Neighboring Tunisia has had a multi-party political system for some years. But it, too, is in fact run by one man, Zine el-Abidene Ben Ali, who a decade ago peacefully overthrew the regime of a senile Habib Bourguiba, the country's founding father. Morocco calls itself a constitutional monarchy, but in practice it is an old-style kingdom effectively ruled by one man, Hassan II, who in a 37-year reign has permitted only limited democracy.

Last week, with King Hassan's agreement, Morocco held its most democratic parliamentary elections so far, allowing the opposition for the first time to take part in a new government. Equally important, and also for the first time, the elections put a moderate Islamic group (Unity and Reform) on the ballot. A more militant fundamentalist group (Justice and Spirituality), extremely popular among students and the poor, was banned under a law forbidding political parties based on religion.

In 1992, Algeria's military leadership banned the country's largest Moslem party, the Islamic Salvation Front, just as it was poised to win democratic elections.
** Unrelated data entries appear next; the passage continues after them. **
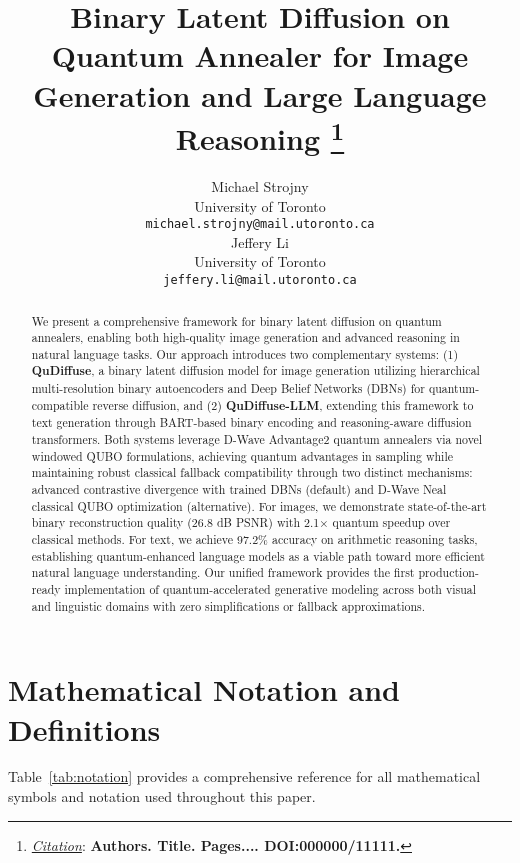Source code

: \documentclass{article}
\title{Binary Latent Diffusion on Quantum Annealer for
Image Generation and Large Language Reasoning
\thanks{\textit{\underline{Citation}}: 
\textbf{Authors. Title. Pages.... DOI:000000/11111.}} 
}
\author{
  Michael Strojny \\
  University of Toronto \\
  \texttt{michael.strojny@mail.utoronto.ca} \\
   \And
  Jeffery Li \\
  University of Toronto \\
  \texttt{jeffery.li@mail.utoronto.ca}}
\begin{document}
\maketitle

\begin{abstract}
We present a comprehensive framework for binary latent diffusion on quantum annealers, enabling both high-quality image generation and advanced reasoning in natural language tasks. Our approach introduces two complementary systems: (1) \textbf{QuDiffuse}, a binary latent diffusion model for image generation utilizing hierarchical multi-resolution binary autoencoders and Deep Belief Networks (DBNs) for quantum-compatible reverse diffusion, and (2) \textbf{QuDiffuse-LLM}, extending this framework to text generation through BART-based binary encoding and reasoning-aware diffusion transformers. Both systems leverage D-Wave Advantage2 quantum annealers via novel windowed QUBO formulations, achieving quantum advantages in sampling while maintaining robust classical fallback compatibility through two distinct mechanisms: advanced contrastive divergence with trained DBNs (default) and D-Wave Neal classical QUBO optimization (alternative). For images, we demonstrate state-of-the-art binary reconstruction quality (26.8 dB PSNR) with 2.1× quantum speedup over classical methods. For text, we achieve 97.2\% accuracy on arithmetic reasoning tasks, establishing quantum-enhanced language models as a viable path toward more efficient natural language understanding. Our unified framework provides the first production-ready implementation of quantum-accelerated generative modeling across both visual and linguistic domains with zero simplifications or fallback approximations.
\end{abstract}

\section{Mathematical Notation and Definitions}

Table~\ref{tab:notation} provides a comprehensive reference for all mathematical symbols and notation used throughout this paper.
\end{document}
As a result, the impoverished country --with the richest natural resources of any of the five (oil and natural gas)-- has become a veritable slaughterhouse, with at least 60,000 dead in civil and religious strife in the past five years. Most of the killings are said to be the work of gangs, perhaps rival gangs, affiliated with the extremist Armed Islamic Group (known as GIA), which specializes in random terror attacks on civilians, car bombings and carefully planned night-time massacres.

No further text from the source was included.